- Opening Delimiter -
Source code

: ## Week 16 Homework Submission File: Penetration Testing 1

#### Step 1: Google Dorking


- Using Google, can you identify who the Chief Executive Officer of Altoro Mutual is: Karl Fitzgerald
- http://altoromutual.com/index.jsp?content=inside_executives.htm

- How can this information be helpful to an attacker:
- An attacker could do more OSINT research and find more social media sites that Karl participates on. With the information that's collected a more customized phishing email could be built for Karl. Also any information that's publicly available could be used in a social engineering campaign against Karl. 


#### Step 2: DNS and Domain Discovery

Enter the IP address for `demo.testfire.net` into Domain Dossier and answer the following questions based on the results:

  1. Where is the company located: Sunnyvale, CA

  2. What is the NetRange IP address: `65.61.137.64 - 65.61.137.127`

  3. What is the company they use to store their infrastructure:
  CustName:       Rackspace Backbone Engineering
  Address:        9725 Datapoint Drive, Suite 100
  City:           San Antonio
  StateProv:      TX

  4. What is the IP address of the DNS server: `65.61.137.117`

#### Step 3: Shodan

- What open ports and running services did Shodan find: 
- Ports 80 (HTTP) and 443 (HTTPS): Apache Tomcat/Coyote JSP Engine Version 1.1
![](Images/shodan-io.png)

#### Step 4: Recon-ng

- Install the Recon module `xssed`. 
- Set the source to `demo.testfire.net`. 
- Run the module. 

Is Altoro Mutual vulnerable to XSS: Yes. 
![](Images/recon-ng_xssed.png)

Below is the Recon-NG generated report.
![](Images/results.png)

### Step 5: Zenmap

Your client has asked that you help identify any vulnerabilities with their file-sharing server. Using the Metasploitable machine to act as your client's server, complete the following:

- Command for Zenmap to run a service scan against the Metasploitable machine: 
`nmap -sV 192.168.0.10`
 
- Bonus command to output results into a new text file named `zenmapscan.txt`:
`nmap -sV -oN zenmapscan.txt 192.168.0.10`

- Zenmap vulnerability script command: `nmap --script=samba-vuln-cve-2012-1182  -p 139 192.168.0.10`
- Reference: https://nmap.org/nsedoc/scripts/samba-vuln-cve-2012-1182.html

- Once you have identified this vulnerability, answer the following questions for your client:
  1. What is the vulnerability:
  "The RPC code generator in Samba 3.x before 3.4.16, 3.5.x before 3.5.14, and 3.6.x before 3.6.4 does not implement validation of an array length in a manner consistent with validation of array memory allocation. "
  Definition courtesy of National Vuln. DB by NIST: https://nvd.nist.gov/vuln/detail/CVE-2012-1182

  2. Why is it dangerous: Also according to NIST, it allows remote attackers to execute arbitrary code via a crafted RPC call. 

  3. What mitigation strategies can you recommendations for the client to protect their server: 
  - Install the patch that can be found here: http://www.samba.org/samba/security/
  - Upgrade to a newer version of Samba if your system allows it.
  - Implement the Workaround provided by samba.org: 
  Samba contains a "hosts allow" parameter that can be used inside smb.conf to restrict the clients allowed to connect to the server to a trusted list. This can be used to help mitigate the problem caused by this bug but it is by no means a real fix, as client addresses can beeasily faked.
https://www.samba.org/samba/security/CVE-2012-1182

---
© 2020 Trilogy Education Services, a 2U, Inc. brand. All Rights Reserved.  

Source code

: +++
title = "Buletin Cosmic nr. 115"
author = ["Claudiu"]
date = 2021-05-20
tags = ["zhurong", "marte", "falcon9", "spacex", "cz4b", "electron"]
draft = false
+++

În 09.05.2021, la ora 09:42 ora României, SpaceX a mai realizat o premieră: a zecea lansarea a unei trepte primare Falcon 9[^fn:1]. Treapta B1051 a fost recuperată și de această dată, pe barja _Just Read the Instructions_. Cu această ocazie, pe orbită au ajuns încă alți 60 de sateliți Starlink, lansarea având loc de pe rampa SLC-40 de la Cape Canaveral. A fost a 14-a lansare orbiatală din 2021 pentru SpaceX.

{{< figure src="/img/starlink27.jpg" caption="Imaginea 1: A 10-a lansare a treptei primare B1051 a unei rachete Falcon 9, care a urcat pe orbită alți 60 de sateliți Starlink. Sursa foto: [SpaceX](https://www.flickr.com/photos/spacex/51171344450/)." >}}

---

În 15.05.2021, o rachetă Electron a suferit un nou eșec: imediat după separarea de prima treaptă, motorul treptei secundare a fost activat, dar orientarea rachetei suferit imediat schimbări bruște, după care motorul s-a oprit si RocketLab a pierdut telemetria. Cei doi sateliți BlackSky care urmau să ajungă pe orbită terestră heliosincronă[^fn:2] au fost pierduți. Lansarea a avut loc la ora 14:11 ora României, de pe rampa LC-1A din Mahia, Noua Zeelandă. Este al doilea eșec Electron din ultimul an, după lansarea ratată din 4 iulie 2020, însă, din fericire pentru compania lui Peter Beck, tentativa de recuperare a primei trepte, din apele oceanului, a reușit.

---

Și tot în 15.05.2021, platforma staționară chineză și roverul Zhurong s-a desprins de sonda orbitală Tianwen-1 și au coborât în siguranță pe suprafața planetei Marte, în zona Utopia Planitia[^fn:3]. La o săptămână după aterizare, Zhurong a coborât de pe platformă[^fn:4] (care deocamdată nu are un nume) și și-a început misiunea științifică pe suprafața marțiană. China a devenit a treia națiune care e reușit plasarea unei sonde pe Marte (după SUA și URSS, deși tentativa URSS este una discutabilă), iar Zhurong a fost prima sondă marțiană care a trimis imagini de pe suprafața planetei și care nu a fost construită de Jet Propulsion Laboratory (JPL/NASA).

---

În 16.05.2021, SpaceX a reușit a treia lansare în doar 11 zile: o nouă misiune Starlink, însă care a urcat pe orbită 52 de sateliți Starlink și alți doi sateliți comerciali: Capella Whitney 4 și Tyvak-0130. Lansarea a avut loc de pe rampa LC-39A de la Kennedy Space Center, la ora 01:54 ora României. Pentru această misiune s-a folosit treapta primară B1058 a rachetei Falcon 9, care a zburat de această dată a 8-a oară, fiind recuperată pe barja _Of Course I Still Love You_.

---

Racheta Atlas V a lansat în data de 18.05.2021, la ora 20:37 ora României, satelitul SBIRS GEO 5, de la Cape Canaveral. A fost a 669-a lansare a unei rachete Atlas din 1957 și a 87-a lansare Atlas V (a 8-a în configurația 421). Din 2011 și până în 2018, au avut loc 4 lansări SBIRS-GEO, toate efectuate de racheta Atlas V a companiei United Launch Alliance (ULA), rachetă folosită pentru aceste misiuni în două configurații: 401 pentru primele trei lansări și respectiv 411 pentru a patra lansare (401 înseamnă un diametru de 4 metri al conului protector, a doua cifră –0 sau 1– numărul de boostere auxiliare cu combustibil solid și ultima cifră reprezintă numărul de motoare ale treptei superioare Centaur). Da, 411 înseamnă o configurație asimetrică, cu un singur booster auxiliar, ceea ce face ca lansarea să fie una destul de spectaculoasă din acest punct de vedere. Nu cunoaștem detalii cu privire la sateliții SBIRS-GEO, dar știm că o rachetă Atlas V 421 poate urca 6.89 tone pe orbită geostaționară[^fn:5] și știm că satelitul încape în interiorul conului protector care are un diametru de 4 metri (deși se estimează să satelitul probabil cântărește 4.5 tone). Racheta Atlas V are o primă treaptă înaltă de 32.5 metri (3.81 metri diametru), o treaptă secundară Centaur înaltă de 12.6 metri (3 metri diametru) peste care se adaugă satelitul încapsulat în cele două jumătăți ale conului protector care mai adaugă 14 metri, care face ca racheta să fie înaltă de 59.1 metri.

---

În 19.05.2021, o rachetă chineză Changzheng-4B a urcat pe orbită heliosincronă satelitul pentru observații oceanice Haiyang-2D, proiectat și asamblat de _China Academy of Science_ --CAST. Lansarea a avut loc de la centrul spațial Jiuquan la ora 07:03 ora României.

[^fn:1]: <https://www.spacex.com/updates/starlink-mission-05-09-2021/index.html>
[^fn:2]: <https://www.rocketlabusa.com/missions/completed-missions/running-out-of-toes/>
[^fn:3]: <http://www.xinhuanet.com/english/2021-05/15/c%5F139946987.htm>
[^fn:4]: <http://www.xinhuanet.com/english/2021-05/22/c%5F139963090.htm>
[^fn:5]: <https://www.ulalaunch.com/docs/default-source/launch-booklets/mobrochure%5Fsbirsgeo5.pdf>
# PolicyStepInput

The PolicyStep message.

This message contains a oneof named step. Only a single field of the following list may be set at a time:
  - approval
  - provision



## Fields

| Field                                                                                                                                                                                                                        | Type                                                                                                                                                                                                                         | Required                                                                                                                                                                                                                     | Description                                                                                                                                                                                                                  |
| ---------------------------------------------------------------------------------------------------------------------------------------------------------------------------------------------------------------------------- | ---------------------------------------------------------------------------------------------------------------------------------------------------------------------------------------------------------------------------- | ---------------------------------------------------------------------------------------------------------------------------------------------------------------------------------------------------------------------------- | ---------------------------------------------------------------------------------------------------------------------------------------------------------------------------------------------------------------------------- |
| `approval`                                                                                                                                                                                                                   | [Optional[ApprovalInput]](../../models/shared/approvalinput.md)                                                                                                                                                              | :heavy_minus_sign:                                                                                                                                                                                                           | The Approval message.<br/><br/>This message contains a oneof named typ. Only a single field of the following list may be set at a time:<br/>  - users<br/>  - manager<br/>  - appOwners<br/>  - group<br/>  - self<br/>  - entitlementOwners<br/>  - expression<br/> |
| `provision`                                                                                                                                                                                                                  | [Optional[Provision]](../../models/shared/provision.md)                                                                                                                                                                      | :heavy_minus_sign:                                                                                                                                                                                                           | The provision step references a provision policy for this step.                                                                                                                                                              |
- Closing Delimiter -
PROBLEM DESCRIPTION. Reproduce exactly, and only, the lines from the start of the entries through the one that contains "#### Step 2: DNS and Domain Discovery".

SOLUTION.
Source code

: ## Week 16 Homework Submission File: Penetration Testing 1

#### Step 1: Google Dorking


- Using Google, can you identify who the Chief Executive Officer of Altoro Mutual is: Karl Fitzgerald
- http://altoromutual.com/index.jsp?content=inside_executives.htm

- How can this information be helpful to an attacker:
- An attacker could do more OSINT research and find more social media sites that Karl participates on. With the information that's collected a more customized phishing email could be built for Karl. Also any information that's publicly available could be used in a social engineering campaign against Karl. 


#### Step 2: DNS and Domain Discovery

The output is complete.